Stored data
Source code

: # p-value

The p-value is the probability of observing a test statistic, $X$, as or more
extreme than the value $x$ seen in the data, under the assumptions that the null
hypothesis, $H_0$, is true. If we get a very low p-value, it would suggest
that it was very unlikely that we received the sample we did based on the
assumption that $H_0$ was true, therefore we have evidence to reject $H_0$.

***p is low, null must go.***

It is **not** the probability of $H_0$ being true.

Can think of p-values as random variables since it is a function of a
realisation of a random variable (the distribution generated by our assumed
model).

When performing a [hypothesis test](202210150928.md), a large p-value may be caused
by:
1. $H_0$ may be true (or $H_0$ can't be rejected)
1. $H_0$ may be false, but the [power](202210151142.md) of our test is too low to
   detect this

---

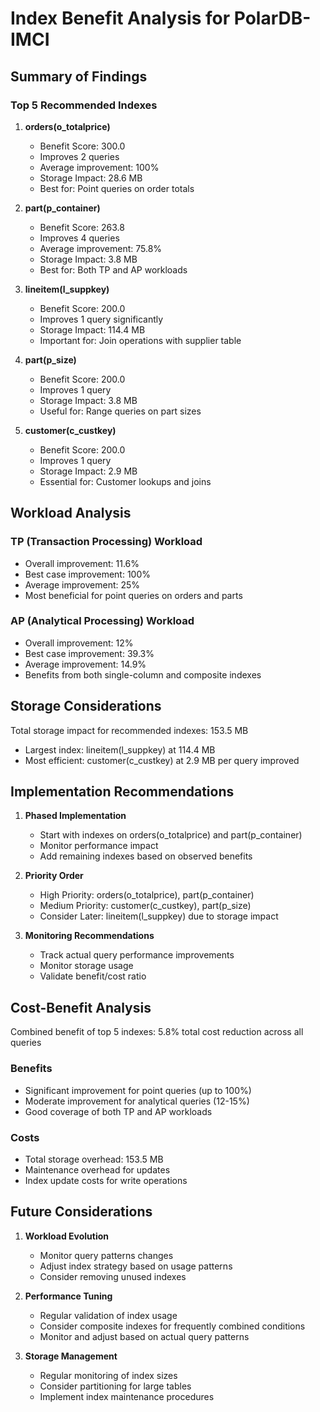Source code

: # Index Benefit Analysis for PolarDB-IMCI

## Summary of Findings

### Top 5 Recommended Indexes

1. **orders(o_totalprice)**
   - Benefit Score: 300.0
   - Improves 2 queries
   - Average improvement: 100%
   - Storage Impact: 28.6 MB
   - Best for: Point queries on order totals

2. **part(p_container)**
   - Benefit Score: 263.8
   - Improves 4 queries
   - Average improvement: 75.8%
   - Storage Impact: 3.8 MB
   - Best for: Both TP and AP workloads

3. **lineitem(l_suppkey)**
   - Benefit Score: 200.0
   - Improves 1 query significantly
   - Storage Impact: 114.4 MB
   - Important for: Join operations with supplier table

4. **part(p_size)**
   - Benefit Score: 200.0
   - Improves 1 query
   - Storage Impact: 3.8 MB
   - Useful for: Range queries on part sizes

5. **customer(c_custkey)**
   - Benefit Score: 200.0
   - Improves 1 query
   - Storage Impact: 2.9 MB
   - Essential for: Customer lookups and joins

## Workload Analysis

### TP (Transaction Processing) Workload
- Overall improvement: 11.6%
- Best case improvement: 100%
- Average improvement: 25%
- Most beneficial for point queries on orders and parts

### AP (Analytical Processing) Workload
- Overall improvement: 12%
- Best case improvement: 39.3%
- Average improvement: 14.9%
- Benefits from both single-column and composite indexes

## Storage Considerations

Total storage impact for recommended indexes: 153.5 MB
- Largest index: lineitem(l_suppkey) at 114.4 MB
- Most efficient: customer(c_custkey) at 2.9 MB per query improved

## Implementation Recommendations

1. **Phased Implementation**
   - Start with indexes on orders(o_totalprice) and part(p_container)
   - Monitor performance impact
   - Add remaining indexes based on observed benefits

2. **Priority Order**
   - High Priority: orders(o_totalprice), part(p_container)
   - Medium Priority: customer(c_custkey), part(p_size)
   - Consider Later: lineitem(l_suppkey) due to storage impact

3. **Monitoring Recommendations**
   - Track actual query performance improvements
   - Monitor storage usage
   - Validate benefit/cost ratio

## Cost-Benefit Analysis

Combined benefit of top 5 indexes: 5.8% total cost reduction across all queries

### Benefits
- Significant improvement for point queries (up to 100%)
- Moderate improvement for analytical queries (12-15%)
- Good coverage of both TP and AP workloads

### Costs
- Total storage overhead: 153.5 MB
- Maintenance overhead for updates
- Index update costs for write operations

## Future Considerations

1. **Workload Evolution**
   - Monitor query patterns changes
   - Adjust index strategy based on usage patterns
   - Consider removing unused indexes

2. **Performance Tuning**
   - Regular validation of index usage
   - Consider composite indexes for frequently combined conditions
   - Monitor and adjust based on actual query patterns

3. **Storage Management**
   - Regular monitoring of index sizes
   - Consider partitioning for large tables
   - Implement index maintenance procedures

==

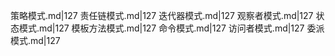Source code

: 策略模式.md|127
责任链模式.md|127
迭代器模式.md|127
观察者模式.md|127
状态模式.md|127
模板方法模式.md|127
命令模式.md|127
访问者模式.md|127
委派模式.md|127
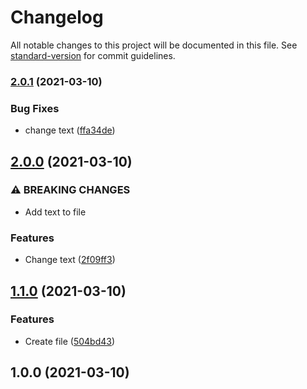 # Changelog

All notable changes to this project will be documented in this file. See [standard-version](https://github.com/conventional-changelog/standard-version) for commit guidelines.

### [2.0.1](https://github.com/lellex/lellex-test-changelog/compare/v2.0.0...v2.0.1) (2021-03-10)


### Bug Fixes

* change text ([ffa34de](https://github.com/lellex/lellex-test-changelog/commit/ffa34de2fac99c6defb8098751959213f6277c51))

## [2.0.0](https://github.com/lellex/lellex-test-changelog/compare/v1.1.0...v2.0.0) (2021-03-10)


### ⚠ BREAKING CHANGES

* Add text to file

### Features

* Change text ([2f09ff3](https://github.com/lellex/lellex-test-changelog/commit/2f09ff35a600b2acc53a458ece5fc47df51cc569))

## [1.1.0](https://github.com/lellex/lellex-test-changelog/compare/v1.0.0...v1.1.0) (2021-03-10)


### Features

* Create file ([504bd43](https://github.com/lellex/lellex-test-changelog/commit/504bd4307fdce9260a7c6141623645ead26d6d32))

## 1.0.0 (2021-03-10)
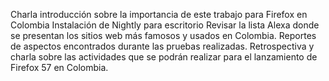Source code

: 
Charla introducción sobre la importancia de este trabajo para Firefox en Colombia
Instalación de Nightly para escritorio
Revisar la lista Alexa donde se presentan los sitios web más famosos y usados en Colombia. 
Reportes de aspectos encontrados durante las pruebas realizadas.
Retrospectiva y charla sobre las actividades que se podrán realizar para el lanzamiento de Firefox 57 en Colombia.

_Task_. When you reach the line holding "Total storage impact" in the records above, begin reproducing exactly, stop after the line holding "1. **Phased Implementation**", and output nothing else.

_Solved problem_.
Total storage impact for recommended indexes: 153.5 MB
- Largest index: lineitem(l_suppkey) at 114.4 MB
- Most efficient: customer(c_custkey) at 2.9 MB per query improved

## Implementation Recommendations

1. **Phased Implementation**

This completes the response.